Potential Consequences in Ohio
If a driver is convicted of both OVI and Child Endangering, the driver may be subjected to penalties for both charges. For a first-offense OVI, the penalties include incarceration between three days and six months, a driver license suspension for one year to three years, and a fine of $375 to $1,075. OVI penalties increase if the driver has prior OVI convictions.
For Child Endangering, the penalties include incarceration for up to six months, a driver license suspension for up to one year, and a fine of up to $1,000. Child Endangering Penalties increase if the children are physically harmed.
A driver charged with OVI and Child Endangering may also have a case filed in the juvenile court. Law enforcement officers in Ohio are ‘mandated reporters’ of child abuse. An officer who arrests a driver for OVI and Child Endangering reports the incident to the Ohio Department of Job and Family Services or the local Children Services agency. The agency may then file a complaint in the juvenile court alleging Abuse/Neglect/Dependency.

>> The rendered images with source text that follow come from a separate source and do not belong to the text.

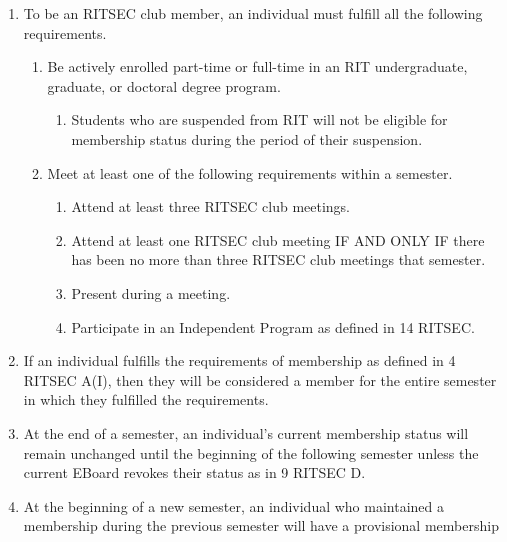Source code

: 


\begin{enumerate}
  \item To be an RITSEC club member, an individual must fulfill all the
    following requirements.
  \begin{enumerate}
    \item Be actively enrolled part-time or full-time in an RIT undergraduate,
      graduate, or doctoral degree program.
    \begin{enumerate}
      \item Students who are suspended from RIT will not be eligible for
        membership status during the period of their suspension.
    \end{enumerate}
    \item Meet at least one of the following requirements within a semester.
    \begin{enumerate}
      \item Attend at least three RITSEC club meetings.
      \item Attend at least one RITSEC club meeting IF AND ONLY IF there has
        been no more than three RITSEC club meetings that semester.
      \item Present during a meeting.
      \item Participate in an Independent Program as defined in 14 RITSEC.
    \end{enumerate}
  \end{enumerate}
  \item If an individual fulfills the requirements of membership as defined in
    4 RITSEC A(I), then they will be considered a member for the entire
    semester in which they fulfilled the requirements.
  \item At the end of a semester, an individual's current membership status
    will remain unchanged until the beginning of the following semester unless
    the current EBoard revokes their status as in 9 RITSEC D.
  \item At the beginning of a new semester, an individual who maintained a
    membership during the previous semester will have a provisional membership

\end{enumerate}
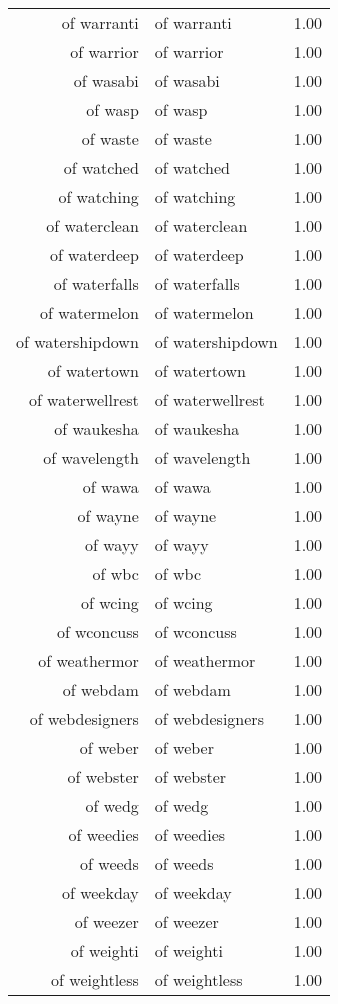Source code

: \begin{table}[ht]
\begin{tabular}{rlr}
  of warranti & of warranti & 1.00 \\ 
  of warrior & of warrior & 1.00 \\ 
  of wasabi & of wasabi & 1.00 \\ 
  of wasp & of wasp & 1.00 \\ 
  of waste & of waste & 1.00 \\ 
  of watched & of watched & 1.00 \\ 
  of watching & of watching & 1.00 \\ 
  of waterclean & of waterclean & 1.00 \\ 
  of waterdeep & of waterdeep & 1.00 \\ 
  of waterfalls & of waterfalls & 1.00 \\ 
  of watermelon & of watermelon & 1.00 \\ 
  of watershipdown & of watershipdown & 1.00 \\ 
  of watertown & of watertown & 1.00 \\ 
  of waterwellrest & of waterwellrest & 1.00 \\ 
  of waukesha & of waukesha & 1.00 \\ 
  of wavelength & of wavelength & 1.00 \\ 
  of wawa & of wawa & 1.00 \\ 
  of wayne & of wayne & 1.00 \\ 
  of wayy & of wayy & 1.00 \\ 
  of wbc & of wbc & 1.00 \\ 
  of wcing & of wcing & 1.00 \\ 
  of wconcuss & of wconcuss & 1.00 \\ 
  of weathermor & of weathermor & 1.00 \\ 
  of webdam & of webdam & 1.00 \\ 
  of webdesigners & of webdesigners & 1.00 \\ 
  of weber & of weber & 1.00 \\ 
  of webster & of webster & 1.00 \\ 
  of wedg & of wedg & 1.00 \\ 
  of weedies & of weedies & 1.00 \\ 
  of weeds & of weeds & 1.00 \\ 
  of weekday & of weekday & 1.00 \\ 
  of weezer & of weezer & 1.00 \\ 
  of weighti & of weighti & 1.00 \\ 
  of weightless & of weightless & 1.00 \\ 

\end{tabular}
\end{table}
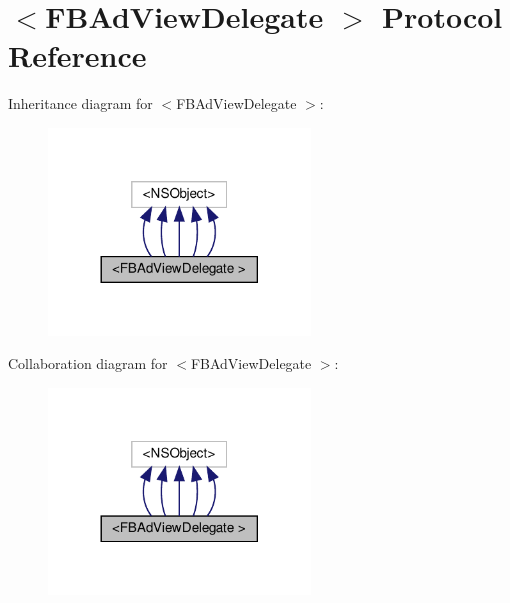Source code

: \hypertarget{protocolFBAdViewDelegate_01-p}{}\section{$<$F\+B\+Ad\+View\+Delegate $>$ Protocol Reference}
\label{protocolFBAdViewDelegate_01-p}


Inheritance diagram for $<$F\+B\+Ad\+View\+Delegate $>$\+:
\nopagebreak
\begin{figure}[H]
\begin{center}
\leavevmode
\includegraphics[width=197pt]{protocolFBAdViewDelegate_01-p__inherit__graph}
\end{center}
\end{figure}


Collaboration diagram for $<$F\+B\+Ad\+View\+Delegate $>$\+:
\nopagebreak
\begin{figure}[H]
\begin{center}
\leavevmode
\includegraphics[width=197pt]{protocolFBAdViewDelegate_01-p__coll__graph}
\end{center}
\end{figure}

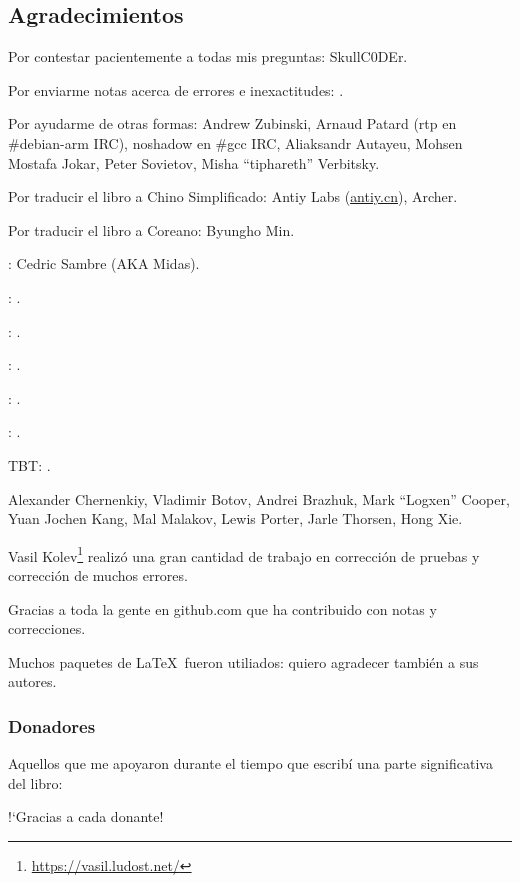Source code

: \subsection*{Agradecimientos}

Por contestar pacientemente a todas mis preguntas: SkullC0DEr.

Por enviarme notas acerca de errores e inexactitudes: \PeopleMistakesInaccuracies{}.

Por ayudarme de otras formas:
Andrew Zubinski,
Arnaud Patard (rtp en \#debian-arm IRC),
noshadow en \#gcc IRC,
Aliaksandr Autayeu,
Mohsen Mostafa Jokar,
Peter Sovietov,
Misha ``tiphareth'' Verbitsky.

Por traducir el libro a Chino Simplificado:
Antiy Labs (\href{http://antiy.cn}{antiy.cn}), Archer.

Por traducir el libro a Coreano: Byungho Min.

\ESph{}: Cedric Sambre (AKA Midas).

\ESph{}: \PeopleSpanishTranslators{}.

\ESph{}: \PeoplePTBRTranslators{}.

\ESph{}: \PeopleItalianTranslators{}.

\ESph{}: \PeopleFrenchTranslators{}.

\DEph{}: \PeopleGermanTranslators{}.

\ac{TBT}: \PeoplePolishTranslators{}.


%
Alexander  Chernenkiy,
Vladimir Botov,
Andrei Brazhuk,
Mark ``Logxen'' Cooper, Yuan Jochen Kang, Mal Malakov, Lewis Porter, Jarle Thorsen, Hong Xie.

Vasil Kolev\footnote{\url{https://vasil.ludost.net/}} realiz\'o una gran cantidad de trabajo en correcci\'on de pruebas y correcci\'on de muchos errores.

Gracias a toda la gente en github.com que ha contribuido con notas y correcciones.

Muchos paquetes de \LaTeX\ fueron utiliados: quiero agradecer tambi\'en a sus autores.

\subsubsection*{Donadores}

Aquellos que me apoyaron durante el tiempo que escrib\'i una parte significativa del libro:



!`Gracias a cada donante!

An adjudication of abuse/neglect/dependency can result in the parent completing a case plan and can even result in the child being removed from the home.
Additional Charge Raises Stakes
Ohio permits cumulative penalties for Child Endangering and OVI because driving under the influence with children in the vehicle creates a specific risk of harm to the children, in addition to the general risk of harm to motorists, pedestrians, and property. When a driver is charged with both OVI and Child Endangering, the stakes are raised. A driver in that position would benefit from representation by an effective OVI defense lawyer.